I started out making whole meals in food saver bags. To make the meal, I would dehydrate tomato leather, vegetables and combine with 1/2 cup pasta and some powdered cheddar and Parmesan cheese. Experiment! But this is a lot of work. Its fine for a few days supply, but if you are planning a thru I recommend another strategy. To save time and allow for more variety, just dehydrate the fixins like veggies or hamburger. Then add it to the meals you buy at the grocery store. A Pasta Sides dinner improves so much with a handful of dried veggies!!
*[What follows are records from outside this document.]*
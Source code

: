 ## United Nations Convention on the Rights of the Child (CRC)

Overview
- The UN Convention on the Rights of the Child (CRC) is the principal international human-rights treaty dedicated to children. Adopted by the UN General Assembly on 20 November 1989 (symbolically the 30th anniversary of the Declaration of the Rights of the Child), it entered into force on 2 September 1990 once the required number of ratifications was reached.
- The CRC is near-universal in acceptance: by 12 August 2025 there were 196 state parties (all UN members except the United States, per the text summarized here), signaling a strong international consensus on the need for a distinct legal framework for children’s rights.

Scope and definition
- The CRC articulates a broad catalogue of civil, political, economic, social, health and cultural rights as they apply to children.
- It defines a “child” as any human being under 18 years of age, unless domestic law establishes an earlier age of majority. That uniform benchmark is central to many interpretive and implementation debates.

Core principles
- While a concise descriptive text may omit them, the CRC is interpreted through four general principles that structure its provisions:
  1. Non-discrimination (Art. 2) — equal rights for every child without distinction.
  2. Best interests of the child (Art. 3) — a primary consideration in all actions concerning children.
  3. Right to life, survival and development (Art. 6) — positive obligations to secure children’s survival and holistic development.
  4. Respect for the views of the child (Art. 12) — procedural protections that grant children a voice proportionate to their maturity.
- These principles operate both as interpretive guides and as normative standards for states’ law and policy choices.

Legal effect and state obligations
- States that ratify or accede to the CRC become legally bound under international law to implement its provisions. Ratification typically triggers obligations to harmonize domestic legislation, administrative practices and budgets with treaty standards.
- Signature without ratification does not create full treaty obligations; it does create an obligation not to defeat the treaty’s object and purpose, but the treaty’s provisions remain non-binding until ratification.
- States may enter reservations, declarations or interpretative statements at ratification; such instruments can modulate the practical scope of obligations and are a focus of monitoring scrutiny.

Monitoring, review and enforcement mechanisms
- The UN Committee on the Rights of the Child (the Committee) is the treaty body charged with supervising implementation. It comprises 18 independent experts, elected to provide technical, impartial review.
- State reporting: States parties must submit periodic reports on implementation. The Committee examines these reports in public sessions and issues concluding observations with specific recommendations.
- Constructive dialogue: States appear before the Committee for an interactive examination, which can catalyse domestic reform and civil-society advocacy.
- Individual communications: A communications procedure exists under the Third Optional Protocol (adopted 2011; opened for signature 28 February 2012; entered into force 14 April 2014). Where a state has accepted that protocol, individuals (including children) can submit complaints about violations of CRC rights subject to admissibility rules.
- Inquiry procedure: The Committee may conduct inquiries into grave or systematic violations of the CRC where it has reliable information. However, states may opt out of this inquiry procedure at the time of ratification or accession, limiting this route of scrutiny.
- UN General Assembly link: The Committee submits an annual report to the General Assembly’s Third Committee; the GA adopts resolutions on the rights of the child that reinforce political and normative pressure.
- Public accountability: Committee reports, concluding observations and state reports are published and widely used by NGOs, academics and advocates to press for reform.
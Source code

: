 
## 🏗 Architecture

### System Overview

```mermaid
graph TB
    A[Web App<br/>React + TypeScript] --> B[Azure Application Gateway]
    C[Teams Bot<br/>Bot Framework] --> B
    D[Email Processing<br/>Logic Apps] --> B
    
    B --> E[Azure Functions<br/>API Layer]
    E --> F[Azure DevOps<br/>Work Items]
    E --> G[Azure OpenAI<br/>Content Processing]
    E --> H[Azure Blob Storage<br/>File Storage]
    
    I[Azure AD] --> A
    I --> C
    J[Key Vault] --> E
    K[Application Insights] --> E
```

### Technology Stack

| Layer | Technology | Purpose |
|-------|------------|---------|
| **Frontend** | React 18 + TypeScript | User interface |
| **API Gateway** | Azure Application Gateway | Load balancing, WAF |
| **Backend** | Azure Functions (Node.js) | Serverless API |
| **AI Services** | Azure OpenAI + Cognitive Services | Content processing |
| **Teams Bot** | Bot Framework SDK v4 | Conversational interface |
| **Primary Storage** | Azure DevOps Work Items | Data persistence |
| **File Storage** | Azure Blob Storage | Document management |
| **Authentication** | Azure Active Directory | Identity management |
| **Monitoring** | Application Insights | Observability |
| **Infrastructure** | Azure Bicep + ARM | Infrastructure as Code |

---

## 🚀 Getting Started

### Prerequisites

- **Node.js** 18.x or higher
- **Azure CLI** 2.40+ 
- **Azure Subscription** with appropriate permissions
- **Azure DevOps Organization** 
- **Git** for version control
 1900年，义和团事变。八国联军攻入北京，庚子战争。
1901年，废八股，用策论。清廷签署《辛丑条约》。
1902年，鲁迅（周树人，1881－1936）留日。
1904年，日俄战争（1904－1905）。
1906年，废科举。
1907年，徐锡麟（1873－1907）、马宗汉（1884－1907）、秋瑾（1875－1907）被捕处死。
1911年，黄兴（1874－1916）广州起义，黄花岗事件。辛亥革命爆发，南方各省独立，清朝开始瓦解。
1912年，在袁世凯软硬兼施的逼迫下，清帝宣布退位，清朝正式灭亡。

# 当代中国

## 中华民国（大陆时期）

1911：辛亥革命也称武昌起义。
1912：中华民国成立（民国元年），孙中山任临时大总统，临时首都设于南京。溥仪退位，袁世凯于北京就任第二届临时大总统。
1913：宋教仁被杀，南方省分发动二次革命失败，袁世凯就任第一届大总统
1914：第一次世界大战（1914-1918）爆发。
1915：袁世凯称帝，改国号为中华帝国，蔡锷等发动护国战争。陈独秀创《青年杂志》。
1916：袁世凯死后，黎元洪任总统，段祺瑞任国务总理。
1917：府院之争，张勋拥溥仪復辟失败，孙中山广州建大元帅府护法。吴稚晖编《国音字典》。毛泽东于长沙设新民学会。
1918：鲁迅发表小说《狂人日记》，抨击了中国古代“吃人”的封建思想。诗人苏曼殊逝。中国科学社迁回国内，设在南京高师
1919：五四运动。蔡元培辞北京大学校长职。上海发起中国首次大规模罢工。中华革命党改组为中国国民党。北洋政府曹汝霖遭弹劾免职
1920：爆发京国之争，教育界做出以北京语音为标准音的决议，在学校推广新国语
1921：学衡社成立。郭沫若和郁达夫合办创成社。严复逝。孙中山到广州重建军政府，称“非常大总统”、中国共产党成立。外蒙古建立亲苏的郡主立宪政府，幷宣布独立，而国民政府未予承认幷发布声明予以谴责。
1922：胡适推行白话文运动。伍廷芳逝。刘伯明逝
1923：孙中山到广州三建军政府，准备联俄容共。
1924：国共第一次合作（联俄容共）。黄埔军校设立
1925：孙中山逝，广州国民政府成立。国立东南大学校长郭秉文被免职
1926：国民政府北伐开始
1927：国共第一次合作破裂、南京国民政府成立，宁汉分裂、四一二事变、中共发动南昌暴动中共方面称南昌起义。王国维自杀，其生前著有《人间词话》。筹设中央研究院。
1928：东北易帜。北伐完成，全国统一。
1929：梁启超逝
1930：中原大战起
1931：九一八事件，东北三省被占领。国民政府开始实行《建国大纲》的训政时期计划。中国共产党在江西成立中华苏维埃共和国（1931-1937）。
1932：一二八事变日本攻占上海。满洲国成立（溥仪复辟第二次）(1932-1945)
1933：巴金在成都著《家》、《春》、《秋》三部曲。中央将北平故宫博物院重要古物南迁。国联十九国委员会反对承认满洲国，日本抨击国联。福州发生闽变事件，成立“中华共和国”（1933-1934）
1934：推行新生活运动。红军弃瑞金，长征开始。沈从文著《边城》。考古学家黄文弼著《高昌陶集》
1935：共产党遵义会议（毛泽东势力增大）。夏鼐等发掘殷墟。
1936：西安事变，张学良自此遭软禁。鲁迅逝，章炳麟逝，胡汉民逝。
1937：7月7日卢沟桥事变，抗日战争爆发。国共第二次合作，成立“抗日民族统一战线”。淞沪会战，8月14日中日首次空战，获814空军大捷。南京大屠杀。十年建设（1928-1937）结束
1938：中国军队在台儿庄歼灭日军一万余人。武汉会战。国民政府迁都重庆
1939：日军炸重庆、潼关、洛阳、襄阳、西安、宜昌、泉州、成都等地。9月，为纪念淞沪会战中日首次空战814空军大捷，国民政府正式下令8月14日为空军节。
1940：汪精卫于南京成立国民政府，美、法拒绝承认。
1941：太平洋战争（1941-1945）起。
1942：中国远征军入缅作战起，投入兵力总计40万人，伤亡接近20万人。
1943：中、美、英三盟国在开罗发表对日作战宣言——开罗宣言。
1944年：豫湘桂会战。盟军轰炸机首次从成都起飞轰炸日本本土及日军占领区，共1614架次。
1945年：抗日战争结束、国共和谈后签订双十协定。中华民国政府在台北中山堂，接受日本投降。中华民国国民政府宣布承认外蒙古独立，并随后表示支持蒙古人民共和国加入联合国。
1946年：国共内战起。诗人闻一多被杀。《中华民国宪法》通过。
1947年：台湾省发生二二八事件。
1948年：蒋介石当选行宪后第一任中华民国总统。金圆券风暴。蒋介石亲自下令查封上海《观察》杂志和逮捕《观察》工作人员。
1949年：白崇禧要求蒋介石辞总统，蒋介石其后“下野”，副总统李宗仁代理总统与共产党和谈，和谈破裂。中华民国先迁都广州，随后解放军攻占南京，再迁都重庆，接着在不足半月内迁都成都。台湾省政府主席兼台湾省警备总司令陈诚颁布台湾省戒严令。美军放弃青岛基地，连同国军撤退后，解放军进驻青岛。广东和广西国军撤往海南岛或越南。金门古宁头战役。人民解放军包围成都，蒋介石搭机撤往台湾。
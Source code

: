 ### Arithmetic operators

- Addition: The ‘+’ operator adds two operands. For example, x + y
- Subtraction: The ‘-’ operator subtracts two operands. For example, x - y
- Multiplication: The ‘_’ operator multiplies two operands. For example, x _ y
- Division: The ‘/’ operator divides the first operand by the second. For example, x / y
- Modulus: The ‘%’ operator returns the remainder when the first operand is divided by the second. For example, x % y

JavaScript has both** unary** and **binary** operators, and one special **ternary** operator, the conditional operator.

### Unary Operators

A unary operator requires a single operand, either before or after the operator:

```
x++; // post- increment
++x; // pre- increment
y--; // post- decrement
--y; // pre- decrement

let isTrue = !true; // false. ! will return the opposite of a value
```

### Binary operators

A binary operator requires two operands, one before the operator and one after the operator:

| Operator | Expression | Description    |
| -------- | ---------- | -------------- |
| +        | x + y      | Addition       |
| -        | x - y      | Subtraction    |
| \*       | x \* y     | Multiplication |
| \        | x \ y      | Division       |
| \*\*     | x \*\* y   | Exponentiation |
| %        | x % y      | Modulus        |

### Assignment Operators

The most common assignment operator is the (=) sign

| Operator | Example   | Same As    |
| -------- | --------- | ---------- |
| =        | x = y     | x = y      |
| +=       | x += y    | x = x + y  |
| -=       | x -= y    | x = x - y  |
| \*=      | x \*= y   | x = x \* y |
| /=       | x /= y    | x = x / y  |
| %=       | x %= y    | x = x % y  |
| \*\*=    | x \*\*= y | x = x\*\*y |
Also, I highly recommend Cabot's powdered cheddar. It is so delicious and really improves any dehydrated meal.

09-12-2013, 20:21
Check out Bablefish5's site the Hungry Hammock Hanger.... http://www.hungryhammockhanger.com/. Lots of excellent meals you can make and dehydrate and best of all, they taste good.

09-12-2013, 22:14
You get a lot of variation in size using the S-blade on a dehydrator. You may still end up with hard to rehydrate chunks if you are not going the route of a puree. Drop a whole onion in the processor next time and pulse chop it to see the size differences. For soup this is probably not an issue. Some foods rehydrate easier than others and this determines the largest size one might want in the recipe. I aim for uniformity of the basic food ingredient when prepping the food. The more uniform the size, the less chance of a few chunky large pieces that don't hydrate and make for a lumpy dinner. I have a slicer blade on the food processor that I use for prep. Control of the piece size is maintained by fully filling the feeder chute as food is sliced. This keeps the food from slanting and those slicing long. Or I use a knife if necessary for smaller cubes of food. Err on the side of caution and keep prep size small at first until you figure out what can be kept larger. Smaller prep sizes will also decrease dehydration time as well.

Beans are a good thing to run through the S-blade though. Some beans kept whole don't hydrate as well in my experience. Chick peas and kidney beans for instance. I've switched to using canned beans as well as they are softer to begin with, vs. using beans prepped in a pressure cooker.
I've always wanted to get one of those restaurant dicers. They have variable size dicer inserts that fit the mechanism. Like the kind that make homemade french fries.